### SUPPLIED MATERIAL ###

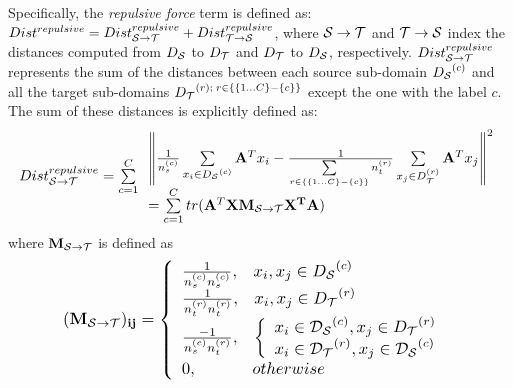 \documentclass[journal,twocolumn]{IEEEtran}
\begin{document}
\begin{CJK*}{UTF8}{gkai}
Specifically, the \textit{repulsive force} term is defined as: 
$Dis{t^{repulsive}} = Dist_{{\cal S} \to {\cal T}}^{repulsive} + Dist_{{\cal T} \to {\cal S}}^{repulsive}$, where ${{\cal S} \to {\cal T}}$ and ${{\cal T} \to {\cal S}}$ index the distances computed from ${D_{\cal S}}$ to ${D_{\cal T}}$ and ${D_{\cal T}}$ to ${D_{\cal S}}$, respectively. $Dist_{{\cal S} \to {\cal T}}^{repulsive}$ represents the sum of the distances between each source sub-domain ${D_{\cal S}}^{(c)}$ and all the  target sub-domains ${D_{\cal T}}^{(r);\;r \in \{ \{ 1...C\}  - \{ c\} \} }$ except the one with the label $c$. The sum of these distances is explicitly defined as:
		\begin{equation}\label{eq:StoT}
			\resizebox{1\hsize}{!}{%
				${Dist}_{{\cal S} \to {\cal T}}^{repulsive} = \sum\limits_{c = 1}^C \begin{array}{l}
				{\left\| {\frac{1}{{n_s^{(c)}}}\sum\limits_{{x_i} \in {D_{\cal S}}^{(c)}} {{{\bf{A}}^T}{x_i}}  - \frac{1}{{\sum\limits_{r \in \{ \{ 1...C\}  - \{ c\} \} } {n_t^{(r)}} }}\sum\limits_{{x_j} \in D_{\cal T}^{(r)}} {{{\bf{A}}^T}{x_j}} } \right\|^2}\\
				= \sum\limits_{c = 1}^C {tr({{\bf{A}}^T}{\bf{X}}{{\bf{M}}_{{\cal S} \to {\cal T}}}{{\bf{X}}^{\bf{T}}}{\bf{A}})} 
				\end{array} $}
		\end{equation}
where ${{\bf{M}}_{{\cal S} \to {\cal T}}}$ is defined as
\begin{equation}\label{eq:mstot}
		\resizebox{0.85\hsize}{!}{%
			$\begin{array}{c}
				(\bf M_{{{\cal S} \to {\cal T}}})_{ij} = \left\{ {\begin{array}{*{20}{l}}
						{\frac{1}{{n_s^{(c)}n_s^{(c)}}},\;\;\;{x_i},{x_j} \in {D_{\cal S}}^{(c)}}\\
						{\frac{1}{{n_t^{(r)}n_t^{(r)}}},\;\;\;{x_i},{x_j} \in {D_{\cal T}}^{(r)}}\\
						{\frac{{ - 1}}{{n_s^{(c)}n_t^{(r)}}},\;\;\;\left\{ {\begin{array}{*{20}{l}}
									{{x_i} \in {\cal D_{\cal S}}^{(c)},{x_j} \in {D_{\cal T}}^{(r)}}\\
									{{x_i} \in {\cal D_{\cal T}}^{(r)},{x_j} \in {\cal D_{\cal S}}^{(c)}}
								\end{array}} \right.}\\
							{0,\;\;\;\;\;\;\;\;\;\;\;\;otherwise}
						\end{array}} \right.
					\end{array}$}
				\end{equation}

\end{CJK*}
\end{document}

###

TASK TO COMPLETE: What's needed is an exact copy of every entry, free of pictures.

THE COMPLETED TASK:
 \documentclass[journal,twocolumn]{IEEEtran}
\begin{document}
\begin{CJK*}{UTF8}{gkai}
Specifically, the \textit{repulsive force} term is defined as: 
$Dis{t^{repulsive}} = Dist_{{\cal S} \to {\cal T}}^{repulsive} + Dist_{{\cal T} \to {\cal S}}^{repulsive}$, where ${{\cal S} \to {\cal T}}$ and ${{\cal T} \to {\cal S}}$ index the distances computed from ${D_{\cal S}}$ to ${D_{\cal T}}$ and ${D_{\cal T}}$ to ${D_{\cal S}}$, respectively. $Dist_{{\cal S} \to {\cal T}}^{repulsive}$ represents the sum of the distances between each source sub-domain ${D_{\cal S}}^{(c)}$ and all the  target sub-domains ${D_{\cal T}}^{(r);\;r \in \{ \{ 1...C\}  - \{ c\} \} }$ except the one with the label $c$. The sum of these distances is explicitly defined as:
		\begin{equation}\label{eq:StoT}
			\resizebox{1\hsize}{!}{%
				${Dist}_{{\cal S} \to {\cal T}}^{repulsive} = \sum\limits_{c = 1}^C \begin{array}{l}
				{\left\| {\frac{1}{{n_s^{(c)}}}\sum\limits_{{x_i} \in {D_{\cal S}}^{(c)}} {{{\bf{A}}^T}{x_i}}  - \frac{1}{{\sum\limits_{r \in \{ \{ 1...C\}  - \{ c\} \} } {n_t^{(r)}} }}\sum\limits_{{x_j} \in D_{\cal T}^{(r)}} {{{\bf{A}}^T}{x_j}} } \right\|^2}\\
				= \sum\limits_{c = 1}^C {tr({{\bf{A}}^T}{\bf{X}}{{\bf{M}}_{{\cal S} \to {\cal T}}}{{\bf{X}}^{\bf{T}}}{\bf{A}})} 
				\end{array} $}
		\end{equation}
where ${{\bf{M}}_{{\cal S} \to {\cal T}}}$ is defined as
\begin{equation}\label{eq:mstot}
		\resizebox{0.85\hsize}{!}{%
			$\begin{array}{c}
				(\bf M_{{{\cal S} \to {\cal T}}})_{ij} = \left\{ {\begin{array}{*{20}{l}}
						{\frac{1}{{n_s^{(c)}n_s^{(c)}}},\;\;\;{x_i},{x_j} \in {D_{\cal S}}^{(c)}}\\
						{\frac{1}{{n_t^{(r)}n_t^{(r)}}},\;\;\;{x_i},{x_j} \in {D_{\cal T}}^{(r)}}\\
						{\frac{{ - 1}}{{n_s^{(c)}n_t^{(r)}}},\;\;\;\left\{ {\begin{array}{*{20}{l}}
									{{x_i} \in {\cal D_{\cal S}}^{(c)},{x_j} \in {D_{\cal T}}^{(r)}}\\
									{{x_i} \in {\cal D_{\cal T}}^{(r)},{x_j} \in {\cal D_{\cal S}}^{(c)}}
								\end{array}} \right.}\\
							{0,\;\;\;\;\;\;\;\;\;\;\;\;otherwise}
						\end{array}} \right.
					\end{array}$}
				\end{equation}

\end{CJK*}
\end{document}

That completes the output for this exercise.